Thursday, November 21, 2024
Sports

Duke, Kansas among toughest college basketball venues to play for visitors

Familiar arenas and friendly fans can be significant factors in college basketball. We’ve all seen the power of home-court advantage turn potential blowouts into upsets or propel squads to victory in the waning seconds of close games.

For some teams, it manifests in loud and passionate student sections that energize them and intimidate their foes. For others, the mere reputation of the venue itself can be daunting to visiting teams.

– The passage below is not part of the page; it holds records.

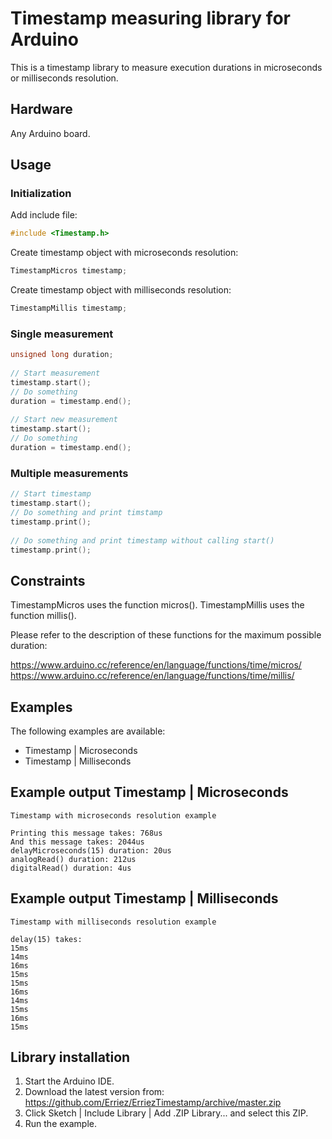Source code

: # Timestamp measuring library for Arduino

This is a timestamp library to measure execution durations in microseconds or 
milliseconds resolution.

## Hardware
Any Arduino board.

## Usage

### Initialization

Add include file:
```c++
#include <Timestamp.h>
```

Create timestamp object with microseconds resolution: 
```c++
TimestampMicros timestamp;
```

Create timestamp object with milliseconds resolution: 
```c++
TimestampMillis timestamp;
```

### Single measurement
```c++
unsigned long duration;
  
// Start measurement
timestamp.start();
// Do something
duration = timestamp.end();
  
// Start new measurement
timestamp.start();
// Do something
duration = timestamp.end();
```

### Multiple measurements
```c++
// Start timestamp
timestamp.start();
// Do something and print timstamp
timestamp.print();
  
// Do something and print timestamp without calling start()
timestamp.print();
```

## Constraints
TimestampMicros uses the function micros().
TimestampMillis uses the function millis().
  
Please refer to the description of these functions for the maximum possible
duration:
  
https://www.arduino.cc/reference/en/language/functions/time/micros/
https://www.arduino.cc/reference/en/language/functions/time/millis/

## Examples
The following examples are available:
* Timestamp | Microseconds
* Timestamp | Milliseconds

## Example output Timestamp | Microseconds
```
Timestamp with microseconds resolution example
  
Printing this message takes: 768us
And this message takes: 2044us
delayMicroseconds(15) duration: 20us
analogRead() duration: 212us
digitalRead() duration: 4us
```

## Example output Timestamp | Milliseconds
```
Timestamp with milliseconds resolution example
  
delay(15) takes:
15ms
14ms
16ms
15ms
15ms
16ms
14ms
15ms
16ms
15ms
```

## Library installation
1. Start the Arduino IDE.
2. Download the latest version from:  
   https://github.com/Erriez/ErriezTimestamp/archive/master.zip
3. Click Sketch | Include Library | Add .ZIP Library... and select this ZIP.
5. Run the example.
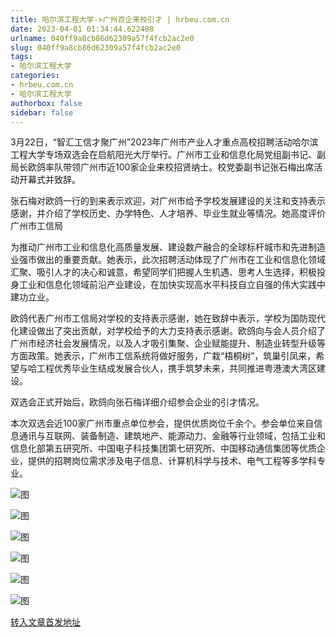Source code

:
 ```yaml
---
title: 哈尔滨工程大学->广州百企来校引才 | hrbeu.com.cn
date: 2023-04-01 01:34:44.622488
urlname: 040ff9a8cb86d62309a57f4fcb2ac2e0
slug: 040ff9a8cb86d62309a57f4fcb2ac2e0
tags: 
- 哈尔滨工程大学
categories:
- hrbeu.com.cn
- 哈尔滨工程大学
authorbox: false
sidebar: false
---
```

3月22日，“智汇工信才聚广州”2023年广州市产业人才重点高校招聘活动哈尔滨工程大学专场双选会在启航阳光大厅举行。广州市工业和信息化局党组副书记、副局长欧鸽率队带领广州市近100家企业来校招贤纳士。校党委副书记张石梅出席活动开幕式并致辞。

张石梅对欧鸽一行的到来表示欢迎，对广州市给予学校发展建设的关注和支持表示感谢，并介绍了学校历史、办学特色、人才培养、毕业生就业等情况。她高度评价广州市工信局
<!--more-->
为推动广州市工业和信息化高质量发展、建设数产融合的全球标杆城市和先进制造业强市做出的重要贡献。她表示，此次招聘活动体现了广州市在工业和信息化领域汇聚、吸引人才的决心和诚意，希望同学们把握人生机遇、思考人生选择，积极投身工业和信息化领域前沿产业建设，在加快实现高水平科技自立自强的伟大实践中建功立业。

欧鸽代表广州市工信局对学校的支持表示感谢，她在致辞中表示，学校为国防现代化建设做出了突出贡献，对学校给予的大力支持表示感谢。欧鸽向与会人员介绍了广州市经济社会发展情况，以及人才吸引集聚、企业赋能提升、制造业转型升级等方面政策。她表示，广州市工信系统将做好服务，广栽“梧桐树”，筑巢引凤来，希望与哈工程优秀毕业生结成发展合伙人，携手筑梦未来，共同推进粤港澳大湾区建设。

双选会正式开始后，欧鸽向张石梅详细介绍参会企业的引才情况。

本次双选会近100家广州市重点单位参会，提供优质岗位千余个。参会单位来自信息通讯与互联网、装备制造、建筑地产、能源动力、金融等行业领域，包括工业和信息化部第五研究所、中国电子科技集团第七研究所、中国移动通信集团等优质企业，提供的招聘岗位需求涉及电子信息、计算机科学与技术、电气工程等多学科专业。

![图](http://gongxue.cn/__local/6/71/F9/3CCB92C07FC3C72F860E13C8CCD_155AD453_5384D.jpg)

![图](http://gongxue.cn/__local/3/6F/5C/09CAC83EC2685C67E4D590A7901_CB3887DF_44015.jpg)

![图](http://gongxue.cn/__local/9/B1/15/AF2F45C30330F824799D46E5CCE_FA22562F_6C0C5.jpg)

![图](http://gongxue.cn/__local/A/61/4E/ADA801285D2FEB041F054034EE0_61453DDC_566F7.jpg)

![图](http://gongxue.cn/__local/6/46/00/1325F581BB328ADABE55E7ED4F8_D1E51194_77657.jpg)

![图](http://gongxue.cn/__local/B/8B/29/0265CAB50F341BA0149FB3C0C4A_A2499DBC_94C15.jpg)

[转入文章首发地址](http://gongxue.cn/info/1141/75039.htm)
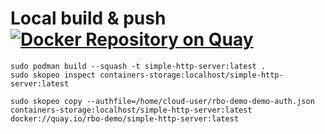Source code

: # Local build & push  [![Docker Repository on Quay](https://quay.io/repository/openshift-examples/simple-http-server/status "Docker Repository on Quay")](https://quay.io/repository/openshift-examples/simple-http-server)

```
sudo podman build --squash -t simple-http-server:latest .
sudo skopeo inspect containers-storage:localhost/simple-http-server:latest

sudo skopeo copy --authfile=/home/cloud-user/rbo-demo-demo-auth.json containers-storage:localhost/simple-http-server:latest docker://quay.io/rbo-demo/simple-http-server:latest
```




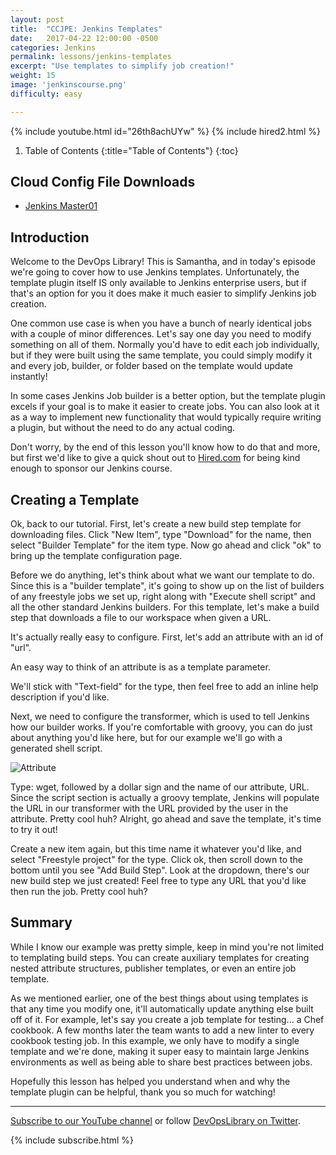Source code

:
 ```yaml
---
layout: post
title:  "CCJPE: Jenkins Templates"
date:   2017-04-22 12:00:00 -0500
categories: Jenkins
permalink: lessons/jenkins-templates
excerpt: "Use templates to simplify job creation!"
weight: 15
image: 'jenkinscourse.png'
difficulty: easy

---
```

{% include youtube.html id="26th8achUYw" %}
{% include hired2.html %}

1. Table of Contents
{:title="Table of Contents"}
{:toc}

Cloud Config File Downloads
---------------------------
* [Jenkins Master01](https://www.devopslibrary.com/scripts/master01.yaml)

Introduction
------------
Welcome to the DevOps Library!  This is Samantha, and in today's episode we're
going to cover how to use Jenkins templates.  Unfortunately, the template plugin
itself IS only available to Jenkins enterprise users, but if that's an option
for you it does make it much easier to simplify Jenkins job creation.

One common use case is when you have a bunch of nearly identical jobs with a
couple of minor differences.  Let's say one day you need to modify something on
all of them.  Normally you'd have to edit each job individually, but if they
were built using the same template, you could simply modify it and every job,
builder, or folder based on the template would update instantly!

In some cases Jenkins Job builder is a better option, but the template plugin
excels if your goal is to make it easier to create jobs.  You can also
look at it as a way to implement new functionality that would typically require
writing a plugin, but without the need to do any actual coding.

Don't worry, by the end of this lesson you'll know how to do that and more, but
first we'd like to give a quick shout out to [Hired.com](hired.com/devopslibrary)
for being kind enough to sponsor our Jenkins course.

Creating a Template
----------------------
Ok, back to our tutorial.  First, let's create a new build step template for
downloading files.  Click "New Item", type "Download" for the name, then select
"Builder Template" for the item type.  Now go ahead and click "ok" to bring up
the template configuration page.

Before we do anything, let's think about what we want our template to do.
Since this is a "builder template", it's going to show up on the list of
builders of any freestyle jobs we set up, right along with "Execute shell script"
and all the other standard Jenkins builders.  For this template, let's make a
build step that downloads a file to our workspace when given a URL.

It's actually really easy to configure.  First, let's add an attribute with an
id of "url".

An easy way to think of an attribute is as a template parameter.

We'll stick with "Text-field" for the type, then feel free to add an inline help
description if you'd like.

Next, we need to configure the transformer, which is used to tell Jenkins how
our builder works.  If you're comfortable with groovy, you can do just
about anything you'd like here, but for our example we'll go with a generated
shell script.

![Attribute](/images/frame.png)

Type: wget, followed by a dollar sign and the name of our attribute, URL.
Since the script section is actually a groovy template, Jenkins will populate
the URL in our transformer with the URL provided by the user in the attribute.
Pretty cool huh?  Alright, go ahead and save the template, it's time to try it out!

Create a new item again, but this time name it whatever you'd like, and
select "Freestyle project" for the type.  Click ok, then scroll down to the
bottom until you see "Add Build Step".  Look at the dropdown, there's our new
build step we just created!  Feel free to type any URL that you'd like then run the
job.  Pretty cool huh?

Summary
-------
While I know our example was pretty simple, keep in mind you're not limited to
templating build steps.  You can create auxiliary templates for creating nested
attribute structures, publisher templates, or even an entire job template.

As we mentioned earlier, one of the best things about using templates is that any
time you modify one, it'll automatically update anything else built off of it.
For example, let's say you create a job template for testing... a Chef cookbook.
A few months later the team wants to add a new linter to every cookbook testing job.
In this example, we only have to modify a single template and we're done, making it
super easy to maintain large Jenkins environments as well as being able to share
best practices between jobs.

Hopefully this lesson has helped you understand when and why the template plugin
can be helpful, thank you so much for watching!

--------------------
[Subscribe to our YouTube channel](https://www.youtube.com/channel/UCOnioSzUZS-ZqsRnf38V2nA?sub_confirmation=1) or follow [DevOpsLibrary on Twitter](https://twitter.com/intent/user?screen_name=devopslibrary).

{% include subscribe.html %}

Regardless, home-court advantage is real and powerful.

Here are some of the most intimidating venues in college basketball:


The Jayhawks have gone 841-117 in their historic household since 1955. Hearing the “Rock Chalk, Jayhawk, KU” chant from students, fans and alumni lets opponents know it’s about to be a long night in Lawrence.

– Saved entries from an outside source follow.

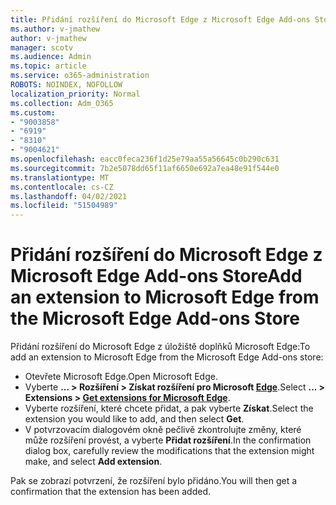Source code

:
 ```yaml
---
title: Přidání rozšíření do Microsoft Edge z Microsoft Edge Add-ons Store
ms.author: v-jmathew
author: v-jmathew
manager: scotv
ms.audience: Admin
ms.topic: article
ms.service: o365-administration
ROBOTS: NOINDEX, NOFOLLOW
localization_priority: Normal
ms.collection: Adm_O365
ms.custom:
- "9003858"
- "6919"
- "8310"
- "9004621"
ms.openlocfilehash: eacc0feca236f1d25e79aa55a56645c0b290c631
ms.sourcegitcommit: 7b2e5078dd65f11af6650e692a7ea48e91f544e0
ms.translationtype: MT
ms.contentlocale: cs-CZ
ms.lasthandoff: 04/02/2021
ms.locfileid: "51504989"
---
```

# <a name="add-an-extension-to-microsoft-edge-from-the-microsoft-edge-add-ons-store"></a><span data-ttu-id="daee6-102">Přidání rozšíření do Microsoft Edge z Microsoft Edge Add-ons Store</span><span class="sxs-lookup"><span data-stu-id="daee6-102">Add an extension to Microsoft Edge from the Microsoft Edge Add-ons Store</span></span>

<span data-ttu-id="daee6-103">Přidání rozšíření do Microsoft Edge z úložiště doplňků Microsoft Edge:</span><span class="sxs-lookup"><span data-stu-id="daee6-103">To add an extension to Microsoft Edge from the Microsoft Edge Add-ons store:</span></span>

- <span data-ttu-id="daee6-104">Otevřete Microsoft Edge.</span><span class="sxs-lookup"><span data-stu-id="daee6-104">Open Microsoft Edge.</span></span>
- <span data-ttu-id="daee6-105">Vyberte **... > Rozšíření > Získat rozšíření pro Microsoft [Edge](https://go.microsoft.com/fwlink/?linkid=2136408)**.</span><span class="sxs-lookup"><span data-stu-id="daee6-105">Select **... > Extensions > [Get extensions for Microsoft Edge](https://go.microsoft.com/fwlink/?linkid=2136408)**.</span></span>
- <span data-ttu-id="daee6-106">Vyberte rozšíření, které chcete přidat, a pak vyberte **Získat**.</span><span class="sxs-lookup"><span data-stu-id="daee6-106">Select the extension you would like to add, and then select **Get**.</span></span>
- <span data-ttu-id="daee6-107">V potvrzovacím dialogovém okně pečlivě zkontrolujte změny, které může rozšíření provést, a vyberte **Přidat rozšíření**.</span><span class="sxs-lookup"><span data-stu-id="daee6-107">In the confirmation dialog box, carefully review the modifications that the extension might make, and select **Add extension**.</span></span>

<span data-ttu-id="daee6-108">Pak se zobrazí potvrzení, že rozšíření bylo přidáno.</span><span class="sxs-lookup"><span data-stu-id="daee6-108">You will then get a confirmation that the extension has been added.</span></span>
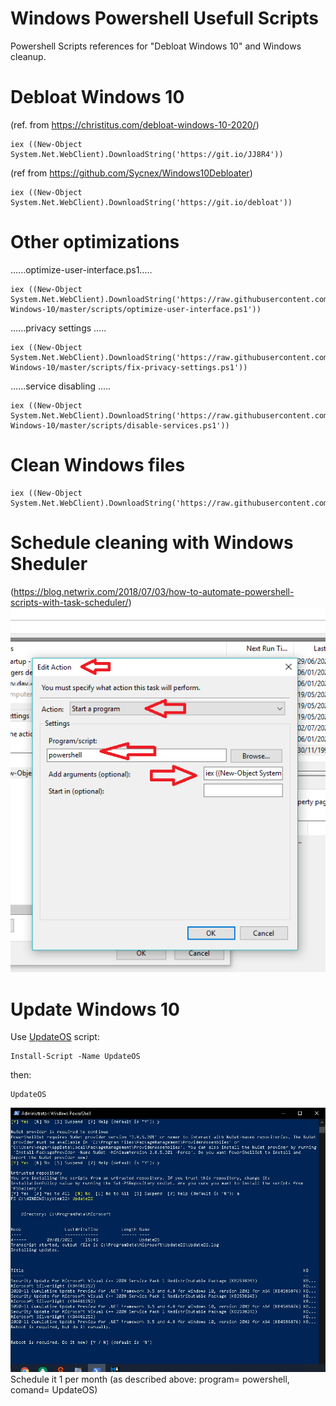 # Windows Powershell Usefull Scripts
Powershell Scripts references for "Debloat Windows 10" and Windows cleanup.

# Debloat Windows 10
(ref. from https://christitus.com/debloat-windows-10-2020/)

```
iex ((New-Object System.Net.WebClient).DownloadString('https://git.io/JJ8R4'))
```
(ref from https://github.com/Sycnex/Windows10Debloater)
```
iex ((New-Object System.Net.WebClient).DownloadString('https://git.io/debloat'))
```
# Other optimizations

......optimize-user-interface.ps1.....
```
iex ((New-Object System.Net.WebClient).DownloadString('https://raw.githubusercontent.com/W4RH4WK/Debloat-Windows-10/master/scripts/optimize-user-interface.ps1'))
```
......privacy settings .....
```
iex ((New-Object System.Net.WebClient).DownloadString('https://raw.githubusercontent.com/W4RH4WK/Debloat-Windows-10/master/scripts/fix-privacy-settings.ps1'))
```
......service disabling .....
```
iex ((New-Object System.Net.WebClient).DownloadString('https://raw.githubusercontent.com/W4RH4WK/Debloat-Windows-10/master/scripts/disable-services.ps1'))
```
# Clean Windows files
```
iex ((New-Object System.Net.WebClient).DownloadString('https://raw.githubusercontent.com/adegard/WinScripts/main/cleanWin.ps1'))
```

# Schedule cleaning with Windows Sheduler
(https://blog.netwrix.com/2018/07/03/how-to-automate-powershell-scripts-with-task-scheduler/)
![](https://github.com/adegard/WinScripts/blob/main/addonstartup.png?raw=true)

# Update Windows 10
Use [UpdateOS](https://www.powershellgallery.com/packages/UpdateOS/1.3) script:
```
Install-Script -Name UpdateOS
```

then:
```
UpdateOS
```
![](https://github.com/adegard/WinScripts/blob/main/updateOS.jpg)
Schedule it 1 per month (as described above: program= powershell, comand= UpdateOS)
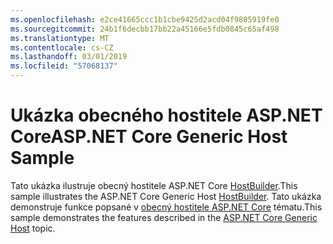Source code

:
 ```yaml
---
ms.openlocfilehash: e2ce41665ccc1b1cbe9425d2acd04f9805919fe0
ms.sourcegitcommit: 24b1f6decbb17bb22a45166e5fdb0845c65af498
ms.translationtype: MT
ms.contentlocale: cs-CZ
ms.lasthandoff: 03/01/2019
ms.locfileid: "57068137"
---
```

# <a name="aspnet-core-generic-host-sample"></a><span data-ttu-id="dcd07-101">Ukázka obecného hostitele ASP.NET Core</span><span class="sxs-lookup"><span data-stu-id="dcd07-101">ASP.NET Core Generic Host Sample</span></span>

<span data-ttu-id="dcd07-102">Tato ukázka ilustruje obecný hostitele ASP.NET Core [HostBuilder](https://docs.microsoft.com/dotnet/api/microsoft.extensions.hosting.ihostedservice).</span><span class="sxs-lookup"><span data-stu-id="dcd07-102">This sample illustrates the ASP.NET Core Generic Host [HostBuilder](https://docs.microsoft.com/dotnet/api/microsoft.extensions.hosting.ihostedservice).</span></span> <span data-ttu-id="dcd07-103">Tato ukázka demonstruje funkce popsané v [obecný hostitele ASP.NET Core](https://docs.microsoft.com/aspnet/core/fundamentals/host/generic-host) tématu.</span><span class="sxs-lookup"><span data-stu-id="dcd07-103">This sample demonstrates the features described in the [ASP.NET Core Generic Host](https://docs.microsoft.com/aspnet/core/fundamentals/host/generic-host) topic.</span></span>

Allen Fieldhouse, which seats 16,300 fans, once held a Guinness World Record for the loudest crowd roar at an indoor sports event when the Jayhawks faced the West Virginia Mountaineers in a conference rivalry matchup in 2017. Before tipoff, the noise from the crowd peaked at 130.4 decibels, which helped lift the Jayhawks to an 84-80 overtime win.


Coach John Calipari has a way of bringing the nation’s best players to Lexington, with top recruits D.J. Wagner, Justin Edwards, Aaron Bradshaw and Rob Dillingham joining the program this year. However, that isn’t all visiting teams will face.

An average of 19,873 loyal fans per game came to cheer on the Wildcats during the 2022-23 campaign. Since opening in the 1976-77 season, Big Blue Nation has a 647-81 record in the legendary hoops site.


Within the 6,000-seat arena situated in Spokane, Washington, Gonzaga’s student section calls itself the Kennel Club. The Kennel Club enjoys one of the most exciting pregame traditions in college basketball when its theme song — “The Hum/Zombie Nation” — plays on the public address system.


This is pretty self-explanatory — it’s Duke. Cameron Indoor Stadium in Durham, North Carolina, is one of the top basketball landmarks for chaos, distraction and shattering hoop dreams for those who’ve desired to go against the Blue Devils.

For the Cameron Crazies — the nickname for Duke’s student section — their staple of preparing to rouse the house is their “Countdown to Craziness,” in which they get pumped up to Cascada’s “Everytime We Touch” before tipoff.


The Grand Canyon student sections at the Phoenix facility are on a different level of intimidation. This helped earn their nickname as the “GCU Havocs.”

The GCU Havocs have two pregame rituals:

The Purge

If you haven’t seen the movie series, “The Purge” starts with a siren that signals the beginning of a night when all crime is legal. The Havocs’ Purge siren is followed by a massive roar from the crowd that might make opponents’ hearts race.

The Point

As the visiting team huddles before the opening tip, 7,000 fingers from around the arena point at the team bench and follow the starting five as they take the floor.

The Lopes players embrace their home fans’ spirit and transfer their energy to their playing style. For GCU guard Tyon Grant-Foster, who hasn’t played a game of basketball in two years until Wednesday due to a heart issue, the GCU Havoc environment has guided him to two career nights in the new Lopes threads.


Although this arena in Grambling, Louisiana, only seats 7,600, the section directly behind the visiting team bench makes it rough. As players get a break from the game, the Tigers student section has heated conversations with the visitors in an attempt to get in their heads and throw off their game.

Along with the students comes their “World Famed Tiger Marching Band,” which sits perpendicular to the visitors, striking up their rendition of Cameo’s “Talkin’ out the Side of your Neck” and leaving the opponents’ ears ringing.

The same uproar helped the Tigers to upset the Colorado Buffaloes last season.


The Dunn-Oliver Acadome in Montgomery is shaped like a bowl and seats fans directly over the teams. The student/alum section that taunted then-Jackson State Tigers coach Deion Sanders during football season brings the same energy to the Acadome during basketball season — but home fans make it more personal.

The students dive deep into their research — a specific player’s parents’ names, what they ate for dinner the night before, where they’re from — and will hold it over their head the entire game, literally. On top of that, their “Mighty Marching Hornets” pep band will have opponents covering their ears from the loud flams of their bass drums.